[EXCERPTED DATA Boundary: Start]

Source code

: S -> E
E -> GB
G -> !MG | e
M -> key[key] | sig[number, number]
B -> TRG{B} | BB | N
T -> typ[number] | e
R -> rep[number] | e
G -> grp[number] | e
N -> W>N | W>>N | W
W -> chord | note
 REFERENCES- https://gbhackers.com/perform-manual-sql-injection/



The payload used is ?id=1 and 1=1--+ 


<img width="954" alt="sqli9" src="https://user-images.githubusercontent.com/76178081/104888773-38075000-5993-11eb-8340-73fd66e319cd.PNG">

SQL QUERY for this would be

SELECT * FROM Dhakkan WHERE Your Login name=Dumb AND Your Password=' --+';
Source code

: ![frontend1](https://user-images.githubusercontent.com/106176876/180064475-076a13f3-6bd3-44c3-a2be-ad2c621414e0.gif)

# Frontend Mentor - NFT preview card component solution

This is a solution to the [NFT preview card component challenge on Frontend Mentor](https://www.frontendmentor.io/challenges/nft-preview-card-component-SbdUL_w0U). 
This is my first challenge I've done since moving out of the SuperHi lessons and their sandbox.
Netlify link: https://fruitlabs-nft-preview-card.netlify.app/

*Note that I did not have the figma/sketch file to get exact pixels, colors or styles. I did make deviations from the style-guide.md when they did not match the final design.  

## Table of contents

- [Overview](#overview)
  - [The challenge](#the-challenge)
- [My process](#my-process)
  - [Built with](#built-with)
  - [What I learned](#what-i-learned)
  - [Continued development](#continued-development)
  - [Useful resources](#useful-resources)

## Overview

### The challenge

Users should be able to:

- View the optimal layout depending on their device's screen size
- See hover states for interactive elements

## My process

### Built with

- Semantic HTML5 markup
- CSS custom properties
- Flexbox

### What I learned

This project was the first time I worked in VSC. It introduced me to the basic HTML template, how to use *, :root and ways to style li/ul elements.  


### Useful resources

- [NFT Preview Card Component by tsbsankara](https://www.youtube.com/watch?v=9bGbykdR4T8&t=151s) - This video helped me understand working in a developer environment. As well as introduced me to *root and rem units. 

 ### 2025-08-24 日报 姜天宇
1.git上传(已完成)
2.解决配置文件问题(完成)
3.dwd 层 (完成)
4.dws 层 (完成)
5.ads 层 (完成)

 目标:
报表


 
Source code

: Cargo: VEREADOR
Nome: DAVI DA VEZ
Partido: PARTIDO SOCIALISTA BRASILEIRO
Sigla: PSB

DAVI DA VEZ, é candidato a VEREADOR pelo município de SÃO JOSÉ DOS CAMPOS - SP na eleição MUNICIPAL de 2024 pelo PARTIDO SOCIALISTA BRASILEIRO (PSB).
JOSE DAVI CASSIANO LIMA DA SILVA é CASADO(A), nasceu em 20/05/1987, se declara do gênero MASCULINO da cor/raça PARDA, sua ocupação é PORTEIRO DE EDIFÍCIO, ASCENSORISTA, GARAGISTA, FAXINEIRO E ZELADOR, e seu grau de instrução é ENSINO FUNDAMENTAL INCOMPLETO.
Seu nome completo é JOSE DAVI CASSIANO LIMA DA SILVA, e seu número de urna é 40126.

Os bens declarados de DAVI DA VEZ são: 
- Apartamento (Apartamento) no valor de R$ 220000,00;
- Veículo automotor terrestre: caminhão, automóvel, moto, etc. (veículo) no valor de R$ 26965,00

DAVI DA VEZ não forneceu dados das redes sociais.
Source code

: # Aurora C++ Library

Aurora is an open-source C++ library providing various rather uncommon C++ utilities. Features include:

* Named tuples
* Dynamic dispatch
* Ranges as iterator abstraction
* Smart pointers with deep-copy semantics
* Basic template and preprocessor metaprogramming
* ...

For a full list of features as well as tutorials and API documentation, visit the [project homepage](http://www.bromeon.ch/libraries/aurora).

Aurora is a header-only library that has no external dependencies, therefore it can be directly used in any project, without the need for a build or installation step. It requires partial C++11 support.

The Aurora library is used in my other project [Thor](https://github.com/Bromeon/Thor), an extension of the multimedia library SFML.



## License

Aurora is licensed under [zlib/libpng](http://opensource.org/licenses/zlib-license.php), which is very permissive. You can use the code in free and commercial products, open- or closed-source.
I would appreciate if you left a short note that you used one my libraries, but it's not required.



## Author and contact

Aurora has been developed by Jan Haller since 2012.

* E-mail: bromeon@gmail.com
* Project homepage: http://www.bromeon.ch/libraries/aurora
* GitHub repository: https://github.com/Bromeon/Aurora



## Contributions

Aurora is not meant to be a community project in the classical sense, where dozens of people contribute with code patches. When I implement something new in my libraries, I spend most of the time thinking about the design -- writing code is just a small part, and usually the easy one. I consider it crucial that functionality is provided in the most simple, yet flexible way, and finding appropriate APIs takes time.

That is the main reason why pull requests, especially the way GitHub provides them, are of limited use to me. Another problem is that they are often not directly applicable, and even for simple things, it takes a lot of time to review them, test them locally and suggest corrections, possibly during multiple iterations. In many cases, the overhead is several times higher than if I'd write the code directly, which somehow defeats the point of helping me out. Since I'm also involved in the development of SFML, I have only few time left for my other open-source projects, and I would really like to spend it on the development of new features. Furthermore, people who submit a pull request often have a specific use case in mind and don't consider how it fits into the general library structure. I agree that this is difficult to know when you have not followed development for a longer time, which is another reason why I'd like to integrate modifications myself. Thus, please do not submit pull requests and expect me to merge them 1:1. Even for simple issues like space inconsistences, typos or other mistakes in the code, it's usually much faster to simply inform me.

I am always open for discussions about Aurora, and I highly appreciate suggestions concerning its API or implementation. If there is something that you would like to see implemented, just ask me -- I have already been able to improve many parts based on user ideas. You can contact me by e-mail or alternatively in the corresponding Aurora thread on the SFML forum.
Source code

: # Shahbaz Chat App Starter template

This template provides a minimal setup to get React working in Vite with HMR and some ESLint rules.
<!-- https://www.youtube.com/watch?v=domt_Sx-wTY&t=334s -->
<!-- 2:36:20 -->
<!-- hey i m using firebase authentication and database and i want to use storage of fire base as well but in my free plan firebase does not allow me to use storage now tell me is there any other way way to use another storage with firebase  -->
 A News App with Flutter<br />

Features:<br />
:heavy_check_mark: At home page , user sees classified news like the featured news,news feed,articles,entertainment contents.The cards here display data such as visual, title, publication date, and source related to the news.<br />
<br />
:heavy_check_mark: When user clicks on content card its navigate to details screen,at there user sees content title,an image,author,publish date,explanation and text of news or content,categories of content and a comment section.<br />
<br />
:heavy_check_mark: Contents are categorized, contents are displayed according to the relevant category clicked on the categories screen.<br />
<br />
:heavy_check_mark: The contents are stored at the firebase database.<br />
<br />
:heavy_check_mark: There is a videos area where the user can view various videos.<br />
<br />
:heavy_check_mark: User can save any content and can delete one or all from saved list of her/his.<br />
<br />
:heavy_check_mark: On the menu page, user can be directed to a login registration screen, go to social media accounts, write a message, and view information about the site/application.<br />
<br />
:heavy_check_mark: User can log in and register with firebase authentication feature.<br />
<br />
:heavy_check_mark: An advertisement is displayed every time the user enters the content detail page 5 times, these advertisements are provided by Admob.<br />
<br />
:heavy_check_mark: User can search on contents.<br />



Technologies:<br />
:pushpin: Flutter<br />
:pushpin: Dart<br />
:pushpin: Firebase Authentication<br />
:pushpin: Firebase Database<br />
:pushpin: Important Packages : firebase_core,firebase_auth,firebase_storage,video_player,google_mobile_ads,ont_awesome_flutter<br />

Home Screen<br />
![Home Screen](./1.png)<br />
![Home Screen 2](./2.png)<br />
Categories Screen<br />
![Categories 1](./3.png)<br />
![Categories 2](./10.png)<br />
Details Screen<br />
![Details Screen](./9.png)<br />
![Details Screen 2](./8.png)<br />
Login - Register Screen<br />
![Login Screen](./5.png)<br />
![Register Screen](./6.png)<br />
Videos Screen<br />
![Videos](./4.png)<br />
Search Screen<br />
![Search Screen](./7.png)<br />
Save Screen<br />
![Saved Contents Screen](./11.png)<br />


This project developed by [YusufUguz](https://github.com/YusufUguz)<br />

[EXCERPTED DATA Boundary: End]

» EXERCISE OBJECTIVE: Which lines of the data above contain "been"? Copy each one.

» WRITTEN SOLUTION:
Aurora has been developed by Jan Haller since 2012.
I am always open for discussions about Aurora, and I highly appreciate suggestions concerning its API or implementation. If there is something that you would like to see implemented, just ask me -- I have already been able to improve many parts based on user ideas. You can contact me by e-mail or alternatively in the corresponding Aurora thread on the SFML forum.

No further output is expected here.